Основные производственные достижения на стадии позднепервобытной общины - станов­ление земледелия и скотоводства, усовершенст­вование техники обработки камня, изобретение керамики, ткачества и т. п.- свидетельствуют о значительном расширении опыта и навыков человечества. Эти достижения требовали также дальнейшего совершенствования организации труда. Труд по-прежнему оставался простой ко­операцией, но его разделение стало уже не только половозрастным. Новый производствен­ный уровень сделал возможной дальнейшую индивидуализацию и специализацию в некоторых областях деятельности.

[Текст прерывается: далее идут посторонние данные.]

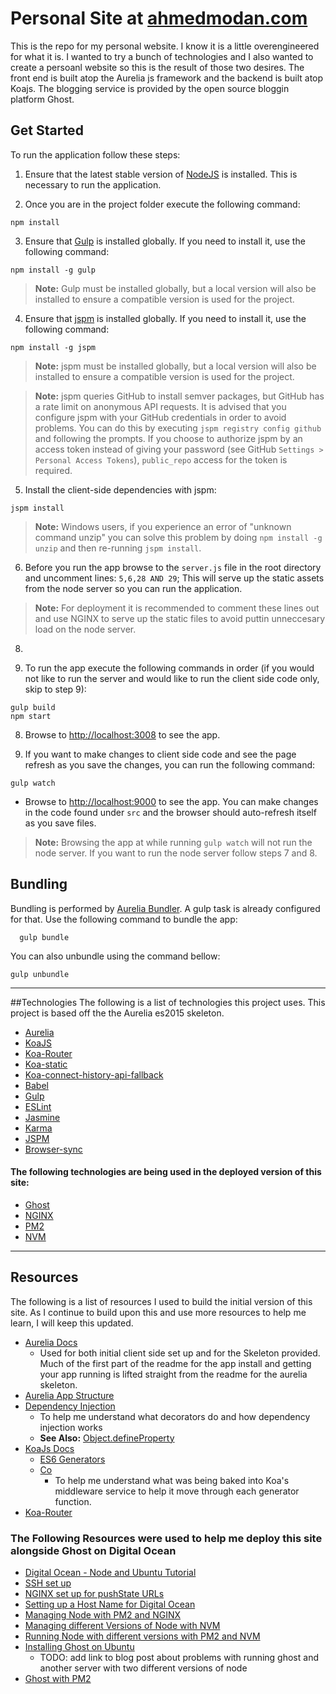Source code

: # Personal Site at [ahmedmodan.com](http://ahmedmodan.com)

This is the repo for my personal website. I know it is a little overengineered for what it is. I wanted to
try a bunch of technologies and I also wanted to create a persoanl website so this is the result of those two desires.
The front end is built atop the Aurelia js framework and the backend is built atop Koajs. The blogging service is provided by
the open source bloggin platform Ghost.

## Get Started

To run the application follow these steps:

1. Ensure that the latest stable version of [NodeJS](http://nodejs.org/) is installed.
This is necessary to run the application.

2. Once you are in the project folder execute the following command:
  ```shell
  npm install
  ```
3. Ensure that [Gulp](http://gulpjs.com/) is installed globally. If you need to install it, use the following command:

  ```shell
  npm install -g gulp
  ```
  > **Note:** Gulp must be installed globally, but a local version will also be installed to ensure a compatible version is used for the project.

4. Ensure that [jspm](http://jspm.io/) is installed globally. If you need to install it, use the following command:

  ```shell
  npm install -g jspm
  ```
  > **Note:** jspm must be installed globally, but a local version will also be installed to ensure a compatible version is used for the project.

  > **Note:** jspm queries GitHub to install semver packages, but GitHub has a rate limit on anonymous API requests. It is advised that you configure jspm with your GitHub credentials in order to avoid problems. You can do this by executing `jspm registry config github` and following the prompts. If you choose to authorize jspm by an access token instead of giving your password (see GitHub `Settings > Personal Access Tokens`), `public_repo` access for the token is required.

5. Install the client-side dependencies with jspm:

  ```shell
  jspm install
  ```
  >**Note:** Windows users, if you experience an error of "unknown command unzip" you can solve this problem by doing `npm install -g unzip` and then re-running `jspm install`.

6. Before you run the app browse to the `server.js` file in the root directory and uncomment lines: `5,6,28 AND 29`;
This will serve up the static assets from the node server so you can run the application.

  >**Note:** For deployment it is recommended to comment these lines out and use NGINX to serve up the static files to avoid puttin unneccesary load on the node server.

8.

7. To run the app execute the following commands in order (if you would not like to run the server and would like to run the client side code only, skip to step 9):

  ```shell
  gulp build
  npm start
  ```

8. Browse to [http://localhost:3008](http://localhost:3008) to see the app.

9. If you want to make changes to client side code and see the page refresh as you save the changes, you can run the following command:

  ```shell
  gulp watch
  ```
  * Browse to [http://localhost:9000](http://localhost:9000) to see the app. You can make changes in the code found under `src` and the browser should auto-refresh itself as you save files.
  > **Note:** Browsing the app at while running `gulp watch` will not run the node server. If you want to run the node server follow steps 7 and 8.


## Bundling
Bundling is performed by [Aurelia Bundler](http://github.com/aurelia/bundler). A gulp task is already configured for that. Use the following command to bundle the app:

  ```shell
    gulp bundle
  ```

You can also unbundle using the command bellow:

  ```shell
  gulp unbundle
  ```



---

##Technologies
 The following is a list of technologies this project uses. This project is based off the the Aurelia es2015 skeleton.

 * [Aurelia](http://aurelia.io/)
 * [KoaJS](http://koajs.com/)
 * [Koa-Router](https://github.com/alexmingoia/koa-router)
 * [Koa-static](https://github.com/koajs/static)
 * [Koa-connect-history-api-fallback](https://github.com/davezuko/koa-connect-history-api-fallback)
 * [Babel](https://babeljs.io/)
 * [Gulp](http://gulpjs.com/)
 * [ESLint](http://eslint.org/)
 * [Jasmine](http://jasmine.github.io/)
 * [Karma](https://karma-runner.github.io/0.13/index.html)
 * [JSPM](http://jspm.io/)
 * [Browser-sync](https://www.browsersync.io/)

#### The following technologies are being used in the deployed version of this site:
 * [Ghost](https://ghost.org/)
 * [NGINX](https://www.nginx.com/)
 * [PM2](http://pm2.keymetrics.io/) 
 * [NVM](https://github.com/creationix/nvm)


---

## Resources
The following is a list of resources I used to build the initial version of this site.
As I continue to build upon this and use more resources to help me learn, I will keep this updated.

* [Aurelia Docs](http://aurelia.io/docs.html#/aurelia/framework/latest/doc/article/what-is-aurelia)
  * Used for both initial client side set up and for the Skeleton provided. Much of the first part of
  the readme for the app install and getting your app running is lifted straight from the readme for the aurelia skeleton.
* [Aurelia App Structure](http://ilikekillnerds.com/2015/10/how-to-structure-an-aurelia-application/)
* [Dependency Injection](https://medium.com/google-developers/exploring-es7-decorators-76ecb65fb841#.kbomj32py)
  * To help me understand what decorators do and how dependency injection works
  * **See Also:** [Object.defineProperty](https://developer.mozilla.org/en-US/docs/Web/JavaScript/Reference/Global_Objects/Object/defineProperty)
* [KoaJs Docs](http://koajs.com/)
  * [ES6 Generators](https://davidwalsh.name/es6-generators)
  * [Co](https://www.npmjs.com/package/co)
    * To help me understand what was being baked into Koa's middleware service to help it move through each generator function.
* [Koa-Router](https://www.npmjs.com/package/koa-router)

### The Following Resources were used to help me deploy this site alongside Ghost on Digital Ocean

* [Digital Ocean - Node and Ubuntu Tutorial](https://www.digitalocean.com/community/tutorials/how-to-set-up-a-node-js-application-for-production-on-ubuntu-14-04)
* [SSH set up](https://www.digitalocean.com/community/tutorials/initial-server-setup-with-ubuntu-14-04)
* [NGINX set up for pushState URLs](http://stackoverflow.com/questions/9184959/rewriting-nginx-for-pushstate-urls)
* [Setting up a Host Name for Digital Ocean](https://www.digitalocean.com/community/tutorials/how-to-set-up-a-host-name-with-digitalocean)
* [Managing Node with PM2 and NGINX](https://doesnotscale.com/deploying-node-js-with-pm2-and-nginx/)
* [Managing different Versions of Node with NVM](https://www.digitalocean.com/community/tutorials/how-to-install-node-js-with-nvm-node-version-manager-on-a-vps)
* [Running Node with different versions with PM2 and NVM](https://github.com/Unitech/PM2/issues/1034)
* [Installing Ghost on Ubuntu](https://www.howtoinstallghost.com/how-to-install-ghost-on-ubuntu-server-12-04/)
  * TODO: add link to blog post about problems with running ghost and another server with two different versions of node
* [Ghost with PM2](https://www.allaboutghost.com/keep-ghost-running-with-pm2/)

Ранние земледелие и скотоводство чаще все­го были как мужским, так и женским занятием, причем на долю мужчин обычно приходились наиболее тяжелые, а на долю женщин - наи­более кропотливые работы. В высокоспециали­зированном присваивающем хозяйстве почти всегда мужчина был охотником и рыболовом, женщина - собиратель­ницей. Изготовление орудий труда, средств передвижения, предметов обихода по большей части считалось делом мужчин, и только в изготовлении керамики лидирующая роль чаще принадлежала женщи­нам. Зато такие домашние работы, как доставка воды и топлива, приготовление пищи, уход за детьми, неизменно оставались за жен­щинами. Разделение труда по возрасту заметнее всего сказывалось в том, что молодым мужчинам чаще доставались более трудные и опасные, пожилым - более сложные работы. Некоторые общинники, выделявшиеся своим опытом и умением, как бы специализировались в некоторых сферах деятельности, но эта специализация обычно ещене предполагала особых знаний, не передавалась по наследству и в принципе не освобождала от других работ.

Дальше продвинулось межобщинное и межплеменное разделение труда. Это было подлинно общественное разделение труда, т. е. закреп­ление определенных занятий за определенными группами людей, не связанное с их половозрастным делением. До конца XIX в. считали, что первым крупным общественным разделением труда было выделе­ние пастушеских племен. Позднее выяснилось, что скотоводство не старше земледелия (см. об этом дальше), но на стадии позднепервобытной общины действительно произошло первое крупное разделение труда - выделение племен с производящим хозяйством из общей массы других племен. Это способствовало развитию обмена между ранними земледельцами или земледельцами-скотоводами и охотника­ми-рыболовами, как низшими, так и высшими. Наряду с сырьевыми ресурсами и изделиями стали обмениваться скот и пищевые продукты.

Ранние земледельцы и земледельцы-скотоводы не только известны по археологическим находкам, но и широко представлены этнологи­ческими аналогами в Юго-Восточной Азии, Африке, Океании, Северной и Южной Америке. Высшие охотники, рыболовы и собиратели, помимо того, до сравнительно недавнего времени имелись в Северной Сибири. Материал по ним огромен, и трудности характеристики стадии позднепервобытной общины состоят главным образом в том, чтобы отделить подлинную первобытность от явлений, возникших под воздействием соседних классовых обществ.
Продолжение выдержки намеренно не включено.